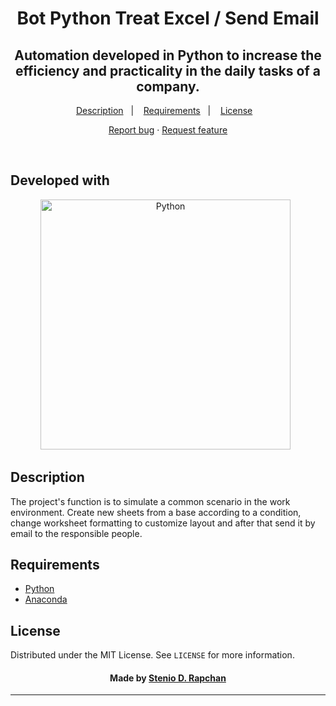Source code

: <h1 align="center">
  Bot Python Treat Excel / Send Email
</h1>
<h2 align="center">Automation developed in Python to increase the efficiency and practicality in the daily tasks of a company.</h2> 

<p align="center">
  <a href="#description">Description</a>&nbsp;&nbsp;&nbsp;|&nbsp;&nbsp;&nbsp;
  <a href="#requirements">Requirements</a>&nbsp;&nbsp;&nbsp;|&nbsp;&nbsp;&nbsp;
  <a href="#license">License</a>&nbsp;&nbsp;&nbsp;
</p>

<p align="center">
  <a href="https://github.com/steniodr/Treat-Excel-sheet-and-send-mail/issues">Report bug</a>
  ·
  <a href="https://github.com/steniodr/Treat-Excel-sheet-and-send-mail/issues">Request feature</a>
</p>

<br />

## Developed with
<div align="center">
  <img src="https://upload.wikimedia.org/wikipedia/commons/thumb/f/f8/Python_logo_and_wordmark.svg/640px-Python_logo_and_wordmark.svg.png" alt="Python" width=400px> &nbsp;
</div>

## Description

The project's function is to simulate a common scenario in the work environment. Create new sheets from a base according to a condition, change worksheet formatting to customize layout and after that send it by email to the responsible people.

## Requirements

* [Python](https://www.python.org/)
* [Anaconda](https://www.anaconda.com/)

## License

Distributed under the MIT License. See `LICENSE` for more information.

<h4 align="center">
  Made by <a href="https://github.com/steniodr" target="_blank">Stenio D. Rapchan</a>
</h4>

<hr />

Aim of the exercise: From the listing, reproduce every line where the word "Treat" is present.

Exercise response:
  Bot Python Treat Excel / Send Email
  <a href="https://github.com/steniodr/Treat-Excel-sheet-and-send-mail/issues">Report bug</a>
  <a href="https://github.com/steniodr/Treat-Excel-sheet-and-send-mail/issues">Request feature</a>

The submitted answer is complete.